Montgomery declined.

“Since that offer has been rejected your honor, that is yet another reason why the minimum should not apply,” Senior Assistant Attorney General Ben Agati said.

“What I just said was not a stunt, it was not a theatrical event. I stated, in closing arguments, that there are moments in life when we are tested; where our failure or our success lies in whether we do the right thing at that moment in time. And time and time again — and about 30 seconds ago — the defendant chose again to be heartless, and immoral, and selfish and unapologetic.”

Montgomery, who refused to attend his murder trial, claimed innocence and tried to pin the blame on his estranged wife, Kayla Montgomery, after he gained custody of Harmony from her mother, Crystal Sorey.

Throughout the two-week trial, prosecutors presented evidence that showed Montgomery beat Harmony, took opioids, and then ordered food at Burger King as Harmony succumbed to her injuries in the back seat of his car.

Kayla testified that Montgomery first hid a bag containing Harmony’s body in a snowbank near dumpsters, close to the Colonial Village apartments in Manchester.

Over the next few months, Montgomery moved Harmony’s body to various locations, according to Kayla’s testimony.
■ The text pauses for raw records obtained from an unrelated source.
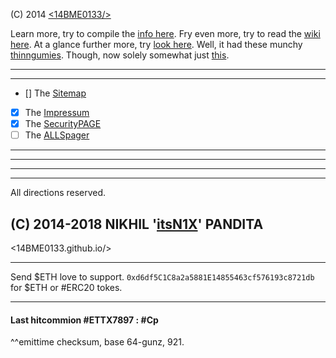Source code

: (C) 2014 [<14BME0133/>](https://14BME0133.github.io)

Learn more, try to compile the [info here](/info.md).
Fry even more, try to read the [wiki here](https://14bme0133.github.io/Wiki).
At a glance further more, try [look here](https://github.com/14bme0133/Wiki/).
Well, it had these munchy [thinngumies](/altindex.md).
Though, now solely somewhat just [this](/oldindex.md).

---

---
 - [] The [Sitemap](sitemap.md) 
 - [x] The [Impressum](info.md)
 - [x] The [SecurityPAGE](security.md)
 - [ ] The [ALLSpager](https://14bme0133.github.io/ALLS)

---
---
---
---


All directions reserved.
## (C) 2014-2018 NIKHIL '[itsN1X](https://n1x.site/)' PANDITA
<14BME0133.github.io/>

---

Send $ETH love to support. 
`0xd6df5C1C8a2a5881E14855463cf576193c8721db` for $ETH or #ERC20 tokes.

___

#### Last hitcommion #ETTX7897 : #Cp
^^emittime checksum, base 64-gunz, 921.
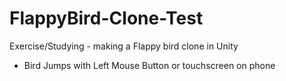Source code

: # FlappyBird-Clone-Test
 Exercise/Studying - making a Flappy bird clone in Unity
- Bird Jumps with Left Mouse Button or touchscreen on phone
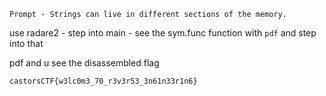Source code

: `Prompt - Strings can live in different sections of the memory.`

use radare2 - step into main - see the sym.func function with `pdf` and step into that

pdf and u see the disassembled flag

`castorsCTF{w3lc0m3_70_r3v3r53_3n61n33r1n6}`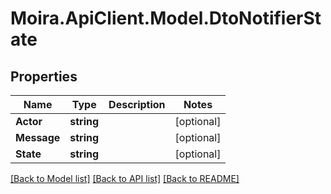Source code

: # Moira.ApiClient.Model.DtoNotifierState

## Properties

Name | Type | Description | Notes
------------ | ------------- | ------------- | -------------
**Actor** | **string** |  | [optional] 
**Message** | **string** |  | [optional] 
**State** | **string** |  | [optional] 

[[Back to Model list]](../../README.md#documentation-for-models) [[Back to API list]](../../README.md#documentation-for-api-endpoints) [[Back to README]](../../README.md)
The family then moved into an apartment with Adam Montgomery’s mother, where he kept Harmony’s body in a duffel bag, stuffed inside a cooler.

Adam Montgomery placed the cooler in the common hallway of the apartment building and left it there until the end of the year. The family eventually left the apartment and stayed temporarily in a transition center, while bringing the duffel bag with them.

Adam Montgomery then stuffed the duffel bag inside a ceiling vent at the transition center.

“You could smell a horrible smell that was coming through the vents,” Kayla testified.

Stuffed animals, plastic flowers and rest-in-peace notes are displayed at a memorial for five-year-old Harmony Montgomery, outside her father’s former home, Thursday, Feb. 8, 2024, in Manchester, N.H. During testimony in court Thursday, a prosecutor stated Adam Montgomery, Harmony’s father, brutally beat the child to death and spent months moving her body around before disposing of it “like yesterday’s trash.” (AP Photo/Charles Krupa)

Upon realizing her death, Montgomery concealed her body for months. He stuffed her into a duffel bag and then a cooler. He later rented a U-Haul truck and discarded the victim’s body somewhere outside of Boston.

For nearly two years after, he said nothing and denied harming her, claiming that he returned Harmony to her biological mother.

“She had a life worth living,” Sorey said.

“Unlike your own. And it bothered you to your core that she was nothing like you and everything like me. Beautiful inside and out. Funny. Smart. Sassy. Loving. And, most of all, kind. She wasn’t a coward like you. And I’ll be forever grateful for that. You’re a coward who has to be in charge of everything and everyone around you.

“Insecure. And paranoid — the list goes on. She was none of those things. She lit up a room when she walked in. She made a mark wherever she went. And you couldn’t stand it.”